Dataset items:
· · · · ·
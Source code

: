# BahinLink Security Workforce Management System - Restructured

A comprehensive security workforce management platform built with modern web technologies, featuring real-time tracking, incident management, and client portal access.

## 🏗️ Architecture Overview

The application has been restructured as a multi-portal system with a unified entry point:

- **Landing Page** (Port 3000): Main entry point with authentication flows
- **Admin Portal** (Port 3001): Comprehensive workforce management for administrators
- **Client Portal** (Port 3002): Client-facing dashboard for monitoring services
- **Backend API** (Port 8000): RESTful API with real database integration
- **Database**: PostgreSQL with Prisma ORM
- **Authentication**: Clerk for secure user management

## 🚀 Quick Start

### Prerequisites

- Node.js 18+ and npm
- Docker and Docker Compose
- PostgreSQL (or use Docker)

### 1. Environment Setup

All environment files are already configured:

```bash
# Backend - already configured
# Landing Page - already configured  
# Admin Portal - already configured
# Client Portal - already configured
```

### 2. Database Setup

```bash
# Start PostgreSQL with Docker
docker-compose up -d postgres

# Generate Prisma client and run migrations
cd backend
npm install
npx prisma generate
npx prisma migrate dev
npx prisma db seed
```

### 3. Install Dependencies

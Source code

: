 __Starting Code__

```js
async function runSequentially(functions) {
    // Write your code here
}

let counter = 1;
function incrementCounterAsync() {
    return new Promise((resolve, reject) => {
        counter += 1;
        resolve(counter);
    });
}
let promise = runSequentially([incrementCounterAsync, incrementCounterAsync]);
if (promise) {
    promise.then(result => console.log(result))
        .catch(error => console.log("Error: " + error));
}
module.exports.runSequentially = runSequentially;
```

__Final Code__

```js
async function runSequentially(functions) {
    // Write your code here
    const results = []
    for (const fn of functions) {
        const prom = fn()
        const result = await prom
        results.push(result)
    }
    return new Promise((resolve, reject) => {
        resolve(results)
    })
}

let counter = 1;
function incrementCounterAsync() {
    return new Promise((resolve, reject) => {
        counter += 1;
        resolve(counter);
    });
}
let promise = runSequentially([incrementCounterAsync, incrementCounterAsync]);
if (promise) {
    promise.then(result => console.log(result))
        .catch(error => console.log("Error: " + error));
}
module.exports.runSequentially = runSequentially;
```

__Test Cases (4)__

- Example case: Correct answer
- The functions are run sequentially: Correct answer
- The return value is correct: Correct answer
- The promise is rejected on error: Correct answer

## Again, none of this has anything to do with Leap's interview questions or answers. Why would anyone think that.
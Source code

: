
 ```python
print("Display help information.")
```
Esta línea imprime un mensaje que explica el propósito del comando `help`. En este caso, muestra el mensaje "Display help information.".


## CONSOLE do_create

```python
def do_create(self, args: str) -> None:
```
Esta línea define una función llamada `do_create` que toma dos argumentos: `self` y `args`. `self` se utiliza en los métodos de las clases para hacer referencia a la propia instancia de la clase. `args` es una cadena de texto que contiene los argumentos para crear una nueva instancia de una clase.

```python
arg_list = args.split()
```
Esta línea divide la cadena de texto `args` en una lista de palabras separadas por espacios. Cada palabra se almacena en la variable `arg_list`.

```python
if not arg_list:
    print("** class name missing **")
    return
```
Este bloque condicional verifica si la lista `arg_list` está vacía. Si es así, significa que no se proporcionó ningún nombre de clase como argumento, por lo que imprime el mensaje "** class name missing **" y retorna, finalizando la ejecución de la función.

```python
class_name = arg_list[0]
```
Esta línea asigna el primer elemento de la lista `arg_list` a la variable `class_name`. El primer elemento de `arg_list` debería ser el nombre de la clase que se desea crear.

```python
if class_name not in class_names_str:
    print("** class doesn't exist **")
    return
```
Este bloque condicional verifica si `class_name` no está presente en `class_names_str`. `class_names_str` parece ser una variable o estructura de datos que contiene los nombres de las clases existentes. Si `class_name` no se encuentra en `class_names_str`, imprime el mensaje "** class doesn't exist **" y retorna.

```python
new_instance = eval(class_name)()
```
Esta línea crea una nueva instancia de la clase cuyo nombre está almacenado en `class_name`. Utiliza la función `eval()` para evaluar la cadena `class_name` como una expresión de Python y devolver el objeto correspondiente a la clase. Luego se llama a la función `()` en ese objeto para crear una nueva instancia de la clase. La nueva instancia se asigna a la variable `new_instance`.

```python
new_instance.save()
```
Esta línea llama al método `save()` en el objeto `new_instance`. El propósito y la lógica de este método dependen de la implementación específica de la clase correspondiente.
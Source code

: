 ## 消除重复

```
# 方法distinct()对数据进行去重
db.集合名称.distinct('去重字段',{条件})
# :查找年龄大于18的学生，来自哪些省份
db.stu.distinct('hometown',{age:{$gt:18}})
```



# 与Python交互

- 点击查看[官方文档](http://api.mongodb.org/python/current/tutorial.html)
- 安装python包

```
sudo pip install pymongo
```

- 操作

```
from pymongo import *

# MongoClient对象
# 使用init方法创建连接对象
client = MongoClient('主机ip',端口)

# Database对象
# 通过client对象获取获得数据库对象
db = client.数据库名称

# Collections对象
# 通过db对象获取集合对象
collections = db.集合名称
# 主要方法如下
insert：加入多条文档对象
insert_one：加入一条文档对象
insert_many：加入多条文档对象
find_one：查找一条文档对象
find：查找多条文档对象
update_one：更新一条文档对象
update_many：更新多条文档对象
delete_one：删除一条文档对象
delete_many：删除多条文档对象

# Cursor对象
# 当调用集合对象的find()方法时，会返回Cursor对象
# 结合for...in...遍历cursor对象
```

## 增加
· · · · ·
PROBLEM →
Find every line in the records above that holds the word "eval", and copy each one.

REPLY →
new_instance = eval(class_name)()
Esta línea crea una nueva instancia de la clase cuyo nombre está almacenado en `class_name`. Utiliza la función `eval()` para evaluar la cadena `class_name` como una expresión de Python y devolver el objeto correspondiente a la clase. Luego se llama a la función `()` en ese objeto para crear una nueva instancia de la clase. La nueva instancia se asigna a la variable `new_instance`.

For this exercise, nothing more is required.